Figure 15.2: The frequency distribution of the ‘biomass ratio’ of 32 marine reserves.

Notice that the distribution is quite right-skewed (or “postively skewed”).

Now the quantile plot:

marine %>% 
 ggplot(aes(sample = biomassRatio)) +
  stat_qq(shape = 1, size = 2) +
  stat_qq_line() +
  ylab("Biomass ratio") +
  xlab("Normal quantile") +
  theme_bw()

Figure 15.3: Normal quantile plot of the ‘biomass ratio’ of 32 marine reserves.

Notice that in the “aes” argument we use “sample = biomassRatio”. This is new, and is only required for the normal quantile plot, specifically the subsequent stat_qq and stat_qq_line functions.

Notice that normal quantile plot shows points deviating substantially from the straight line in the top-right part of the plot, and this corresponds to the right-skew in the histogram.

Clearly, the frequency distribution of the biomassRatio variable does not conform to a normal distribution.

Here’s an example statement one could make when checking this assumption:

The assumption of normality was checked visually using a normal quantile plot, which showed that the data were clearly not normally distributed.

Important: Egregious deviations from the normality assumption will be clearly evident in normal quantile plots (as in the example above). If it is difficult to tell whether the data are normally distributed, then they probably are OK (at least sufficiently with respect to the assumption).

15.2.2 Shapiro-Wilk test for normality

Although graphical assessments are usually sufficient for checking the normality assumption, one can conduct a formal statistical test of the null hypothesis that the data are sampled from a population having a normal distribution. The test is called the Shapiro-Wilk test.

The Shapiro-Wilk test is a type of goodness-of-fit test.

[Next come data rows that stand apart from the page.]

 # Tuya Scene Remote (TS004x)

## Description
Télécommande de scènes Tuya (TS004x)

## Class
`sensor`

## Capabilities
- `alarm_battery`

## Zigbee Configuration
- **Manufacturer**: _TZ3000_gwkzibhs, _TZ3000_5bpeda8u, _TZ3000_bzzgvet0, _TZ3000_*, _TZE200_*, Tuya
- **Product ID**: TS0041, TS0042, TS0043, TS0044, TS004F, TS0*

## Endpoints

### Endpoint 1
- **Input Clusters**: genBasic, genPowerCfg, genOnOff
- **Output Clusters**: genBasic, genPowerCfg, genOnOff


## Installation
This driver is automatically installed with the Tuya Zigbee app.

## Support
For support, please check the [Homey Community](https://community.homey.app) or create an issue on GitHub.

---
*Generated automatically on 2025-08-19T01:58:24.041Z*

Sometimes the Shapiro-Wilk test is applied in a hypothesis testing framework, but when it is applied as part of checking assumptions for another statistical test (like we’re doing here), one does not need to present it in a hypothesis test framework. However, the implied null hypothesis is that “The data are sampled from a population having a normal distribution”, and one does interpret the resulting P-value in the same way as usual, i.e. in relation to an \(\alpha\) level (see below).

We’ll make use of the shapiro.test function from base R stats package:

shapiro.test

Let’s use this on the biomassRatio variable in the “marine” dataset. We’ll assign the output to an object called “shapiro.result”, then we’ll have a look at the results.

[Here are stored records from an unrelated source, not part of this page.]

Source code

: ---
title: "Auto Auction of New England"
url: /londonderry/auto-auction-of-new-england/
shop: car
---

The output from the shapiro.test function is not “tidy”, so we will use the tidy function from the broom package to make it tidy.

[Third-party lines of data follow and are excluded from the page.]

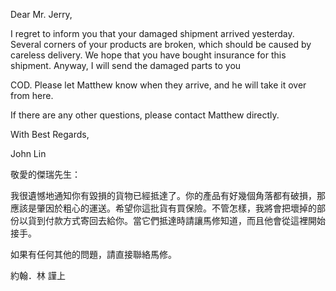 Dear Mr. Jerry,

I regret to inform you that your damaged shipment arrived yesterday.
Several corners of your products are broken, which should be caused by
careless delivery. We hope that you have bought insurance for this
shipment. Anyway, I will send the damaged parts to you

COD. Please let Matthew know when they arrive, and he will take it over
from here.

If there are any other questions, please contact Matthew directly.

With Best Regards,

John Lin

敬愛的傑瑞先生：

我很遺憾地通知你有毀損的貨物已經抵達了。你的產品有好幾個角落都有破損，那應該是肇因於粗心的運送。希望你這批貨有買保險。不管怎樣，我將會把壞掉的部份以貨到付款方式寄回去給你。當它們抵達時請讓馬修知道，而且他會從這裡開始接手。

如果有任何其他的問題，請直接聯絡馬修。

約翰．林 謹上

Here we go: we provide the function with the tibble name (“marine”) and the variable of interest after a “$”:

shapiro.result <- shapiro.test(marine$biomassRatio)

Now tidy the output:

shapiro.result.tidy <- tidy(shapiro.result)

Now look at the results:

shapiro.result.tidy

## # A tibble: 1 × 3
##   statistic    p.value method                     
##       <dbl>      <dbl> <chr>                      
## 1    0.8175 0.00008851 Shapiro-Wilk normality test

The tidy object includes:

• The value of the test statistic for the Shapriro-Wilk test (although it is not shown, this test statistic is indicated with a “W”)
• The P-value associated with the test (“p.value”)
• The name of the test used (“method”)

Given that the P-value is less than a conventional \(\alpha\) level of 0.05, the test is telling us that the data do not conform to a normal distribution. Of course we already knew that from our visual assessments!

Here’s an example statement:

The assumption of normality was checked visually using a normal quantile plot, and a Shapiro-Wilk test, which revealed evidence of non-normality (Shapiro-Wilk test, W = 0.82, P-value < 0.001).

Important: Visual assessments of normality are preferred, because the outcome of the Shapiro-Wilk test is sensitive to sample size: a small sample size will often yield a false negative, whereas very large sample sizes could yield false positives more than it should.